IoT growth kicks off as Google announces its Android Things OS

via Flickr © boxheads (CC BY-ND 2.0)

via Flickr © boxheads (CC BY-ND 2.0)

  • IoT to enter a revenue growth phase
  • Google announces its Android Things OS
  • Qualcomm pledges support

This week IoT consultancy, Berg Insight, fired the starting gun for the ‘substantive’ Internet of Things.  After years of platform and component announcements, projections, network trials and all the rest of it we are apparently now starting to see IoT monetisation kick in for mobile operators. Hopefully, the hockey stick growth curve starts about …   now.

Berg says mobile operator revenues from IoT reached € 11 billion in 2016 and some of the leading global telecom groups have reported IoT revenues on a regular basis it points out. In Q3-2016, Vodafone and Verizon generated around € 200 million each in direct sales from IoT connectivity, solutions and applications. Next year, Berg predicts that a handful of operator groups will generate more than € 1 billion each from the Internet of Things.

“Until recently, the principal financial metrics for IoT has been projected, not actual, revenues. Now the market has entered a new phase in which hard business facts take precedent over lofty projections”, according to Tobias Ryberg, senior analyst at Berg Insight and author of the report. “Wireless connectivity is now near ubiquitous and there will be half a billion cellular IoT connections in 2017, but revenues are still relatively small”. It estimates that the global monthly ARPU for cellular IoT devices was € 1.40 in 2016, with wide variance between regions - from less than € 0.30 in some emerging economies to over € 3.00 in less competitive developed markets.

The real trick now, says Berg, will be to move up the value chain  from simple connectivity to working with the auto industry to provide connected car services, to provide IoT management  platforms,  or to work with B2B partners to offer packaged products to enterprise customers.

OK Google, do you have designs on the IoT market?

Meanwhile, other IoT news should ram home the obvious point that mobile operators will not have any part of the IoT market to themselves. Google has just announced that it’s still gunning to make Android the OS of choice in IoT, with a new framework called Android Things.

Yes, of course it’s mostly for the home, but if successful in that sphere there is no reason why Android Things won’t drag IoT start-ups and their developers into the enterprise sphere as well.

Android Things is designed to run products like connected speakers, security cameras, and routers and it ropes in lots of Google tools and facilities that are already well-supported by developers - in particular the Android SDK which along with the Apple equivalent is probably the most used app development  tool in the world.
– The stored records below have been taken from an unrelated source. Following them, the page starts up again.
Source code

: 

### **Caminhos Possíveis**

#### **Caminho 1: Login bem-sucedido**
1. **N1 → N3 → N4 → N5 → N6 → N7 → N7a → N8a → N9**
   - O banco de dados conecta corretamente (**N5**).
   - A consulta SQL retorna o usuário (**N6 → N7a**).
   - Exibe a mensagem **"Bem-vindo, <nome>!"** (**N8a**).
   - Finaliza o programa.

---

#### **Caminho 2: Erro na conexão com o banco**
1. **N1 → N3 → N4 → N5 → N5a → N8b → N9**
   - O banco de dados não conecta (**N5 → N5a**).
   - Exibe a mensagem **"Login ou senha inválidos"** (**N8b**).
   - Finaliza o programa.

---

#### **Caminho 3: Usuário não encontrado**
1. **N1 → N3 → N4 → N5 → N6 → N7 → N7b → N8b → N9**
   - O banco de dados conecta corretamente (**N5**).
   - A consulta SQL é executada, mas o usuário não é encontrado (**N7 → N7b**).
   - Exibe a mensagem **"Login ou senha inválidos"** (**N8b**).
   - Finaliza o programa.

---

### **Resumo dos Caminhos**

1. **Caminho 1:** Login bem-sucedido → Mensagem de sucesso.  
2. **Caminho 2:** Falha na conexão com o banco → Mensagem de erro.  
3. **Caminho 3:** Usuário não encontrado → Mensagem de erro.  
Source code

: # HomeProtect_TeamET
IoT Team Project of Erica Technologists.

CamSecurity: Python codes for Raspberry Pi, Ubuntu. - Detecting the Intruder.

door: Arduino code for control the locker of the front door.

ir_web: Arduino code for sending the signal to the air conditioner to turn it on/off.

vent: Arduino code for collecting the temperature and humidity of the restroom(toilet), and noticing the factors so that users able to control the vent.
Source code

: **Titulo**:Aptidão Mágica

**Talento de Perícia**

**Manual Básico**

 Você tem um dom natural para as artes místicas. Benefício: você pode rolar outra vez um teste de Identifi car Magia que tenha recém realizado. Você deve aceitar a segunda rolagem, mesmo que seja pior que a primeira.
The new OS, which is reportedly an update to the ‘Brillo’ OS Google announced some time back  is supposed  to make developing a product  much easier and Google expects that experienced Android developers will be able to switch easily across to it.  

Much will depend on how much support Google gets from other parties. So far it has Qualcomm, which says that it intends to collaborate using its Snapdragon processors - a collaboration that goes right back to Android’s earliest days when some of the first demo systems ran on Snapdragon.

Qualcomm has no doubt that Android OS will find a home in both consumer and industrial applications and points out that IoT devices can be complex, “usually requiring developers to bring together multiple connectivity technologies, sensors, data processing and storage, advanced multimedia and user interfaces, security, cloud integration, device management, as well as over-the-air upgrades and services. Development can be particularly challenging in fragmented OS ecosystems lacking the consistent environment, software tools and support required to create world-class applications.”

In other words, the connectivity piece is just a small part of the whole - the device software and the back-end is where most of the complexity is hiding in clear sight.

So we should expect Android devices to leave the home and end up attached to cellular IoT connections, not just WiFi.